[Source information Boundary: Start]

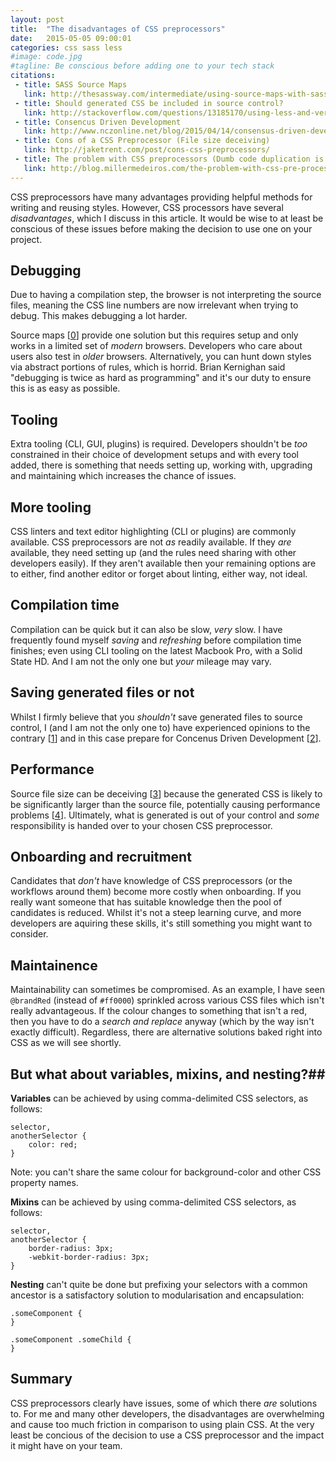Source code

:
 ```yaml
---
layout: post
title:  "The disadvantages of CSS preprocessors"
date:   2015-05-05 09:00:01
categories: css sass less
#image: code.jpg
#tagline: Be conscious before adding one to your tech stack
citations:
 - title: SASS Source Maps
   link: http://thesassway.com/intermediate/using-source-maps-with-sass
 - title: Should generated CSS be included in source control?
   link: http://stackoverflow.com/questions/13185170/using-less-and-version-control-should-generated-css-be-included-in-a-repo
 - title: Consencus Driven Development
   link: http://www.nczonline.net/blog/2015/04/14/consensus-driven-development/
 - title: Cons of a CSS Preprocessor (File size deceiving)
   link: http://jaketrent.com/post/cons-css-preprocessors/
 - title: The problem with CSS preprocessors (Dumb code duplication is dumb)
   link: http://blog.millermedeiros.com/the-problem-with-css-pre-processors/
---
```


CSS preprocessors have many advantages providing helpful methods for writing and reusing styles. However, CSS processors have several *disadvantages*, which I discuss in this article. It would be wise to at least be conscious of these issues before making the decision to use one on your project.

## Debugging

Due to having a compilation step, the browser is not interpreting the source files, meaning the CSS line numbers are now irrelevant when trying to debug. This makes debugging a lot harder.

Source maps [[0](#ref0)] provide one solution but this requires setup and only works in a limited set of *modern* browsers. Developers who care about users also test in *older* browsers. Alternatively, you can hunt down styles via abstract portions of rules, which is horrid. Brian Kernighan said "debugging is twice as hard as programming" and it's our duty to ensure this is as easy as possible.

## Tooling

Extra tooling (CLI, GUI, plugins) is required. Developers shouldn't be *too* constrained in their choice of development setups and with every tool added, there is something that needs setting up, working with, upgrading and maintaining which increases the chance of issues.

## More tooling

CSS linters and text editor highlighting (CLI or plugins) are commonly available. CSS preprocessors are not *as* readily available. If they *are* available, they need setting up (and the rules need sharing with other developers easily). If they aren't available then your remaining options are to either, find another editor or forget about linting, either way, not ideal.

## Compilation time

Compilation can be quick but it can also be slow, *very* slow. I have frequently found myself *saving* and *refreshing* before compilation time finishes; even using CLI tooling on the latest Macbook Pro, with a Solid State HD. And I am not the only one but *your* mileage may vary.

## Saving generated files or not

Whilst I firmly believe that you *shouldn't* save generated files to source control, I (and I am not the only one to) have experienced opinions to the contrary [[1](#ref1)] and in this case prepare for  Concenus Driven Development [[2](#ref2)].

## Performance

Source file size can be deceiving [[3](#ref3)] because the generated CSS is likely to be significantly larger than the source file, potentially causing performance problems [[4](#ref4)]. Ultimately, what is generated is out of your control and *some* responsibility is handed over to your chosen CSS preprocessor.

## Onboarding and recruitment

Candidates that *don't* have knowledge of CSS preprocessors (or the workflows around them) become more costly when onboarding. If you really want someone that has suitable knowledge then the pool of candidates is reduced. Whilst it's not a steep learning curve, and more developers are aquiring these skills, it's still something you might want to consider.

## Maintainence

Maintainability can sometimes be compromised. As an example, I have seen `@brandRed` (instead of `#ff0000`) sprinkled across various CSS files which isn't really advantageous. If the colour changes to something that isn't a red, then you have to do a *search and replace* anyway (which by the way isn't exactly difficult). Regardless, there are alternative solutions baked right into CSS as we will see shortly.

## But what about variables, mixins, and nesting?##

**Variables** can be achieved by using comma-delimited CSS selectors, as follows:

	selector,
	anotherSelector {
		color: red;
	}

Note: you can't share the same colour for background-color and other CSS property names.

**Mixins** can be achieved by using comma-delimited CSS selectors, as follows:

	selector,
	anotherSelector {
		border-radius: 3px;
		-webkit-border-radius: 3px;
	}

**Nesting** can't quite be done but prefixing your selectors with a common ancestor is a satisfactory solution to modularisation and encapsulation:

	.someComponent {
	}

	.someComponent .someChild {
	}

## Summary

CSS preprocessors clearly have issues, some of which there *are* solutions to. For me and many other developers, the disadvantages are overwhelming and cause too much friction in comparison to using plain CSS. At the very least be concious of the decision to use a CSS preprocessor and the impact it might have on your team.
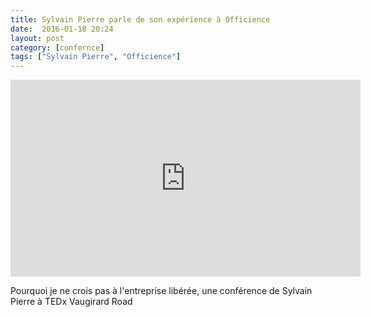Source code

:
 ```yaml
---
title: Sylvain Pierre parle de son expérience à Officience
date:  2016-01-18 20:24
layout: post
category: [confernce]
tags: ["Sylvain Pierre", "Officience"]
---
```


<iframe width="560" height="315" src="https://www.youtube.com/embed/7PmmhzljJdw" frameborder="0" allowfullscreen></iframe>

<p>Pourquoi je ne crois pas à l'entreprise libérée, une conférence de Sylvain Pierre à TEDx Vaugirard Road</p>
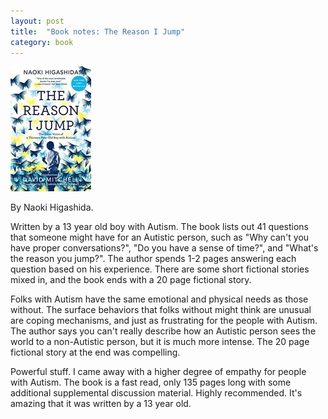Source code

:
 ```yaml
---
layout: post
title:  "Book notes: The Reason I Jump"
category: book
---
```


![Book cover](/assets/the-reason-i-jump.jpg)

By Naoki Higashida.

Written by a 13 year old boy with Autism. The book lists out 41 questions that someone might have for an Autistic person, such as "Why can't you have proper conversations?", "Do you have a sense of time?", and "What's the reason you jump?". The author spends 1-2 pages answering each question based on his experience. There are some short fictional stories mixed in, and the book ends with a 20 page fictional story.

Folks with Autism have the same emotional and physical needs as those without. The surface behaviors that folks without might think are unusual are coping mechanisms, and just as frustrating for the people with Autism. The author says you can't really describe how an Autistic person sees the world to a non-Autistic person, but it is much more intense. The 20 page fictional story at the end was compelling.

Powerful stuff. I came away with a higher degree of empathy for people with Autism. The book is a fast read, only 135 pages long with some additional supplemental discussion material. Highly recommended. It's amazing that it was written by a 13 year old.
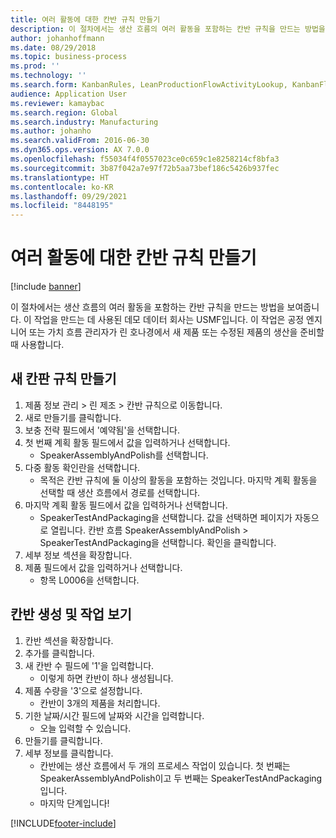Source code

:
 ```yaml
---
title: 여러 활동에 대한 칸반 규칙 만들기
description: 이 절차에서는 생산 흐름의 여러 활동을 포함하는 칸반 규칙을 만드는 방법을 보여줍니다.
author: johanhoffmann
ms.date: 08/29/2018
ms.topic: business-process
ms.prod: ''
ms.technology: ''
ms.search.form: KanbanRules, LeanProductionFlowActivityLookup, KanbanFlowSelection, InventItemIdLookupSimple, KanbanCreateScheduled, Kanban
audience: Application User
ms.reviewer: kamaybac
ms.search.region: Global
ms.search.industry: Manufacturing
ms.author: johanho
ms.search.validFrom: 2016-06-30
ms.dyn365.ops.version: AX 7.0.0
ms.openlocfilehash: f55034f4f0557023ce0c659c1e8258214cf8bfa3
ms.sourcegitcommit: 3b87f042a7e97f72b5aa73bef186c5426b937fec
ms.translationtype: HT
ms.contentlocale: ko-KR
ms.lasthandoff: 09/29/2021
ms.locfileid: "8448195"
---
```

# <a name="create-a-kanban-rule-for-multiple-activities"></a>여러 활동에 대한 칸반 규칙 만들기

[!include [banner](../../includes/banner.md)]

이 절차에서는 생산 흐름의 여러 활동을 포함하는 칸반 규칙을 만드는 방법을 보여줍니다. 이 작업을 만드는 데 사용된 데모 데이터 회사는 USMF입니다. 이 작업은 공정 엔지니어 또는 가치 흐름 관리자가 린 호나경에서 새 제품 또는 수정된 제품의 생산을 준비할 때 사용합니다.


## <a name="create-a-new-kanban-rule"></a>새 칸판 규칙 만들기
1. 제품 정보 관리 > 린 제조 > 칸반 규칙으로 이동합니다.
2. 새로 만들기를 클릭합니다.
3. 보충 전략 필드에서 '예약됨'을 선택합니다.
4. 첫 번째 계획 활동 필드에서 값을 입력하거나 선택합니다.
    * SpeakerAssemblyAndPolish를 선택합니다.  
5. 다중 활동 확인란을 선택합니다.
    * 목적은 칸반 규칙에 둘 이상의 활동을 포함하는 것입니다. 마지막 계획 활동을 선택할 때 생산 흐름에서 경로를 선택합니다.  
6. 마지막 계획 활동 필드에서 값을 입력하거나 선택합니다.
    * SpeakerTestAndPackaging을 선택합니다. 값을 선택하면 페이지가 자동으로 열립니다. 칸반 흐름 SpeakerAssemblyAndPolish > SpeakerTestAndPackaging을 선택합니다. 확인을 클릭합니다.  
7. 세부 정보 섹션을 확장합니다.
8. 제품 필드에서 값을 입력하거나 선택합니다.
    * 항목 L0006을 선택합니다.  

## <a name="create-kanban-and-view-jobs"></a>칸반 생성 및 작업 보기
1. 칸반 섹션을 확장합니다.
2. 추가를 클릭합니다.
3. 새 칸반 수 필드에 '1'을 입력합니다.
    * 이렇게 하면 칸반이 하나 생성됩니다.  
4. 제품 수량을 '3'으로 설정합니다.
    * 칸반이 3개의 제품을 처리합니다.  
5. 기한 날짜/시간 필드에 날짜와 시간을 입력합니다.
    * 오늘 입력할 수 있습니다.  
6. 만들기를 클릭합니다.
7. 세부 정보를 클릭합니다.
    * 칸반에는 생산 흐름에서 두 개의 프로세스 작업이 있습니다. 첫 번째는 SpeakerAssemblyAndPolish이고 두 번째는 SpeakerTestAndPackaging입니다.  
    * 마지막 단계입니다!  



[!INCLUDE[footer-include](../../../includes/footer-banner.md)]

[Source information Boundary: End]

Your task >> Would you retype exactly the lines above, from the line with "Source file size" to the line with "## Maintainence", with both end lines kept and nothing more?

Solved exercise >>
Source file size can be deceiving [[3](#ref3)] because the generated CSS is likely to be significantly larger than the source file, potentially causing performance problems [[4](#ref4)]. Ultimately, what is generated is out of your control and *some* responsibility is handed over to your chosen CSS preprocessor.

## Onboarding and recruitment

Candidates that *don't* have knowledge of CSS preprocessors (or the workflows around them) become more costly when onboarding. If you really want someone that has suitable knowledge then the pool of candidates is reduced. Whilst it's not a steep learning curve, and more developers are aquiring these skills, it's still something you might want to consider.

## Maintainence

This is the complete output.